We Are Together in Pain and in Hope
Linda Probus, M.A., ATR
The commuter plane lifted smoothly and settled into its familiar rhythm and wobbled gently side to side. I closed my eyes and leaned back into my seat overlooking the plane's right wing. My eyes saw the beautiful clouds of East Tennessee as we flew below them. Within minutes, we magically crossed over the rarely seen view of our planet from above the clouds. An endless sky of robin's egg blue capped all that was visible. My eye caught a most remarkable image glimmering in the feathery clouds bank below the plane's wing. Following me was a fuzzy but brilliant circular rainbow with the plane's darker shadow right in the center. I watched it, deciding it was a good omen for my journey. I had been asked to assist a community just struck by the sudden death of six women who were killed in a drunken driving accident. I knew we all would need the rainbow.
On a Thursday in mid-September, two women school teachers, their high school daughters and two other girls were returning home from playing volleyball when their van was rear-ended by a man whose blood alcohol level was nearly twice the legal limit. This small town was plunged into an experience for which it, or any other community, was unprepared.
The school administrators had requested assistance in lending emotional support to students as soon as possible. Four of us professional counselors were joined by eight volunteers from local and regional chapters of a national support organization who donated their time, training and personal experiences with drunken driving deaths in their own families. Most of all, they gave a priceless gift during a time of need. They donated their hearts filled with compassion.
While scanning the silent world outside the small window from my plane, some of my own memories emerged of working in Radcliff, Kentucky as the grief counselor following the nation's worst drunken driven incident which killed 27 children and 7 adults.

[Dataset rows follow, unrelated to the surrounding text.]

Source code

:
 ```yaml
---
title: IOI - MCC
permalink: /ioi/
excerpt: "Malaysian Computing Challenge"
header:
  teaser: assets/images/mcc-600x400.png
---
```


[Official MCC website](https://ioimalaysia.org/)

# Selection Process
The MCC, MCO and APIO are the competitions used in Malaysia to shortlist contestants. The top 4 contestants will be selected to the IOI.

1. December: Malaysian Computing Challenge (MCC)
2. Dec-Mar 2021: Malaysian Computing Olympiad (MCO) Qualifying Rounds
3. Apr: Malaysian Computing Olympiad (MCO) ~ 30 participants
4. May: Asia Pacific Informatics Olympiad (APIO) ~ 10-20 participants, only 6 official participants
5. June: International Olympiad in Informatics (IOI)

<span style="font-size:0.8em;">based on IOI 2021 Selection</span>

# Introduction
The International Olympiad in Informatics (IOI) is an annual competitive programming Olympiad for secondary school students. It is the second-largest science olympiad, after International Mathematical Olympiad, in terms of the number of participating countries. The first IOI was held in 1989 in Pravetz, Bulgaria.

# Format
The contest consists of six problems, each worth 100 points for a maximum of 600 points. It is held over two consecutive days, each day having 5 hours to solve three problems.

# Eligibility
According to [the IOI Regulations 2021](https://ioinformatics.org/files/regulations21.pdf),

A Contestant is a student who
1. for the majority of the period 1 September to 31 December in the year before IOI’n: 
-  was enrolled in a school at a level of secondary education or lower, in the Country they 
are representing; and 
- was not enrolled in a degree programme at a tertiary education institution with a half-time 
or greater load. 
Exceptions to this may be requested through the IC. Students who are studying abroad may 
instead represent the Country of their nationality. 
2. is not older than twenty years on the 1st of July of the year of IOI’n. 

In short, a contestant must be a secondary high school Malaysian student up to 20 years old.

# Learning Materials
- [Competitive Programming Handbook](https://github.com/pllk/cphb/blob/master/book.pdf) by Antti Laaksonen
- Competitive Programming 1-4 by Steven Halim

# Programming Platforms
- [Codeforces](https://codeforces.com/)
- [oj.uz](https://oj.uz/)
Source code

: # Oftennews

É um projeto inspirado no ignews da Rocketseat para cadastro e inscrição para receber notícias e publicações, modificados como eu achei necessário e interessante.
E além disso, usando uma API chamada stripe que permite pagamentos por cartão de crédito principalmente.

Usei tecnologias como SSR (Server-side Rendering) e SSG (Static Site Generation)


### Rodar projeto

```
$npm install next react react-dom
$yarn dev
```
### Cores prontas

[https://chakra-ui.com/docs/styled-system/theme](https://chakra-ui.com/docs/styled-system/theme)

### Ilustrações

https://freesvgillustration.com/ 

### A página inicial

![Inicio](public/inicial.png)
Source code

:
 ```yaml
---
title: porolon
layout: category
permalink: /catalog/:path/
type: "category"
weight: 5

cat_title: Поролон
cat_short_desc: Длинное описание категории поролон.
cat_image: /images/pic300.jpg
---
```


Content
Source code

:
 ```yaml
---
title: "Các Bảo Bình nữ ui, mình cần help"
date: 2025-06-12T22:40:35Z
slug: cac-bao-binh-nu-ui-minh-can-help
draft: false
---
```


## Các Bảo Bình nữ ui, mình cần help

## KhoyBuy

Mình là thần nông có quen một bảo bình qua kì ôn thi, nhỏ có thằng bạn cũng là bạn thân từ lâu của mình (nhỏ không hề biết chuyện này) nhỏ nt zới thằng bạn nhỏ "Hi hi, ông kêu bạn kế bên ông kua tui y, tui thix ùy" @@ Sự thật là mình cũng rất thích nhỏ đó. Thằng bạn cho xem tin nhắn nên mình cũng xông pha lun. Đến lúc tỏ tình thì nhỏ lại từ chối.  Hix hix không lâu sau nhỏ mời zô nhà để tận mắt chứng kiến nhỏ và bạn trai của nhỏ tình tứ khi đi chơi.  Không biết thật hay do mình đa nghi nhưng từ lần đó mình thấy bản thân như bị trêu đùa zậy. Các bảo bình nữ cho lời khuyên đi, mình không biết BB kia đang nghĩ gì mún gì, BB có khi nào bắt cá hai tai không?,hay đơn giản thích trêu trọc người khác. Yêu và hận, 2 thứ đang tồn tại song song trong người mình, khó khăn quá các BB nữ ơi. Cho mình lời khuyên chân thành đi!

How easily these memories bring themselves forward, unbidden and unwanted, I thought. Again, as in the past 3 ½ years, I employed my faith in a higher power to keep these events emotionally manageable in my own heart. I cannot resist asking the tempting, unanswerable question, "Why? Why did 34, none of whom were even known to me, but whose names and faces will always remain in my heart, have to die?" All grieving people struggle to respond to this cry of disbelief. I am comforted by knowing it is a normal human response to not believe such a truth for as long as possible.
As I have learned from many clients, and from my own father's death, the passage of time gently washes away some layers of sorrow and helps us cope with the reality of our personal loss. In a less obvious way, the concept of time and healing was the therapeutic essence of what the critical response team hoped to bring to this rural town. Family members, high school and elementary students and community leaders were frozen in the immediacy of what had happened. Research has proven that trauma victims and bereaved people can experience altered perceptions about time and events happening around them. Time will help restore balance, if permitted.
On a more intimate level, we were permitted into a private world. Shock and profound sadness were visible in hundreds of family members who attended the seven hour visitation service held in the high school gymnasium for five of the seven women who died. Friends waited over an hour to offer caring tears, hugs and love to these families. Perhaps the gift of time will only reinforce the protective veil lovingly placed around these grieving families by their community. These moments were often captured by smiles and gestures because words of consolation sometimes fail to convey what the heart so earnestly yearns to say.
As Monday drew to a close, we searched out the small memorial of handmade crosses, flowers and cards which had appeared along side the two lane highway where the accident happened. A quiet group of teenaged girls were already there, speaking in hushed tones, so we waited patiently at a distance as they shared these moments together with their friends who had died four days earlier. Along the road's shoulder, grass was blackened or missing over a frighteningly large area. All that could be seen that might have belonged to the van were the remains of a steel-belted tire and a few snippets of wire. A man's light blue, very soiled work jacket had been tossed carelessly close to the fragile memorial, unknowingly contaminating the spirit of the place. Who were these young girls and women of my own age I would never be permitted to know?
I returned Tuesday morning, privileged to step away from this nightmare of sudden, violent death that had blanketed an innocent community. Gratefully, I leaned back into the softness of my bus seat and gazed absent-mindedly into the blue sky above. There, waiting for me to see, was an enormous feathery cloud formation that did not look like anything in particular. It grabbed me with its abstract beauty. Maybe it was an erupting fountain filled with the whiteness of joy and hope that I alone could see.
It was so enchanting and comforting against the clear blue sky that I was compelled to sketch it so as not to forget its secret message. To me, its arching beauty was certainly a message of hope, perhaps an unspoken reminder that I, as well as the people who had spent three days here, had given all that I knew how to give during this period of pain and sorrow. Within this brief moment of reassurance, or escape, my eyelids closed easily as the bus snaked its way through traffic, taking me once more to the airport and back to my own small town in east Tennessee.